• ASSIGNMENT: How many lines in the data below have the string "subsubsection"? Reply with the number alone.

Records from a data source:
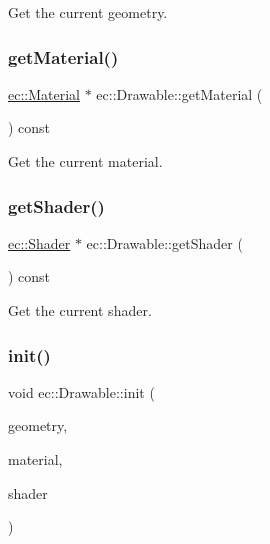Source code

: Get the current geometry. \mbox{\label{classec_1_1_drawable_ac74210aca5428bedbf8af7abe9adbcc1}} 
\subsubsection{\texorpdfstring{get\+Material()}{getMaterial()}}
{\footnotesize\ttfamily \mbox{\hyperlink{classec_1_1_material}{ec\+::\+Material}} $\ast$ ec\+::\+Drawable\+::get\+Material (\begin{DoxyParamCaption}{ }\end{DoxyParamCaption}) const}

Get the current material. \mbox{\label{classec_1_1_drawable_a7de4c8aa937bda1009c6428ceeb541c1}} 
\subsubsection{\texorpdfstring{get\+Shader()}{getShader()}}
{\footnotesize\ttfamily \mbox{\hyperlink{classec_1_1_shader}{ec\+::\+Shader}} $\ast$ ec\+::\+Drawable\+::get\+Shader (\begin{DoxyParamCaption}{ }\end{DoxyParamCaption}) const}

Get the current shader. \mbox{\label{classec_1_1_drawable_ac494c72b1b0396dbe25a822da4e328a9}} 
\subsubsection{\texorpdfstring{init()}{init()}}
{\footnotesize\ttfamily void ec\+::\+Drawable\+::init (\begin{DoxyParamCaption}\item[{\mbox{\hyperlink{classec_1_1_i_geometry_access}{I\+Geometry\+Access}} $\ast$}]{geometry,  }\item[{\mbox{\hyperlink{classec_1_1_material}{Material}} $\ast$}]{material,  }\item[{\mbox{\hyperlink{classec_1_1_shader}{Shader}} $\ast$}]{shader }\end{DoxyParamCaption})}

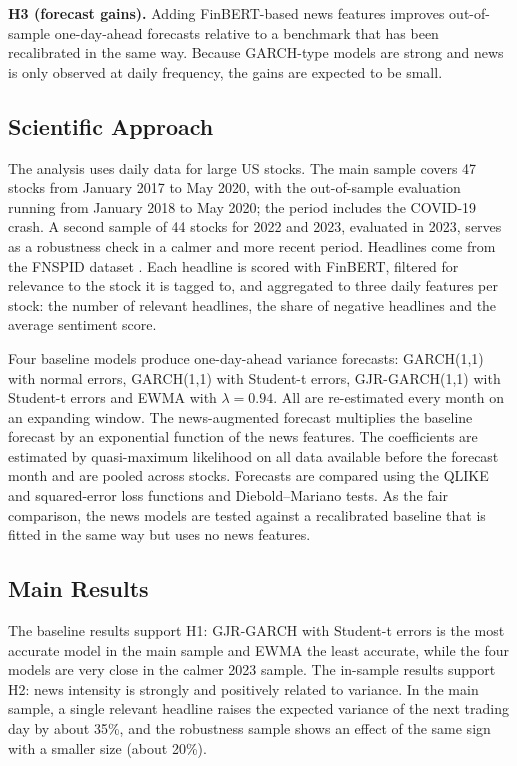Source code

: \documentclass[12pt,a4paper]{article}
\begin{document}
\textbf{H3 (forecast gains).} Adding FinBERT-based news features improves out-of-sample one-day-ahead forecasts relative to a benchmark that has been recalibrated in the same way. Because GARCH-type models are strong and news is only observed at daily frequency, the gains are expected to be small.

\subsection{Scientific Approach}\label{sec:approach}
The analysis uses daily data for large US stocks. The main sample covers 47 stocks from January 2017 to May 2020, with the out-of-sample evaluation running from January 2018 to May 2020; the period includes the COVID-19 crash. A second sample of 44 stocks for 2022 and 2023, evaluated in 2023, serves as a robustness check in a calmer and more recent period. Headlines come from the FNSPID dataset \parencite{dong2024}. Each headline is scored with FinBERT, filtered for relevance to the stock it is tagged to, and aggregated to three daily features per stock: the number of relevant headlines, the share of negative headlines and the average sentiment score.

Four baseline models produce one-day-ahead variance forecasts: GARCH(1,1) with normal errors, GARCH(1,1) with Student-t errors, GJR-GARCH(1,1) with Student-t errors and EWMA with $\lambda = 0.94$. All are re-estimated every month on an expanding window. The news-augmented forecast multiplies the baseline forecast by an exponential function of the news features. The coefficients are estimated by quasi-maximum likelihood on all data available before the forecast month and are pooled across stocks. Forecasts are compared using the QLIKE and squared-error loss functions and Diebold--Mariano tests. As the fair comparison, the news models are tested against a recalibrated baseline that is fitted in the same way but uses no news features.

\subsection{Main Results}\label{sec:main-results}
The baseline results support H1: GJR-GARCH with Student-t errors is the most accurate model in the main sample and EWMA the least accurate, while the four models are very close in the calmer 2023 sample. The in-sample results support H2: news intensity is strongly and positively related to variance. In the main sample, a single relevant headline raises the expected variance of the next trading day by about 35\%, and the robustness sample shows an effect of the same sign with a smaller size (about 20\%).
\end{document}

• EXERCISE SOLUTION: 3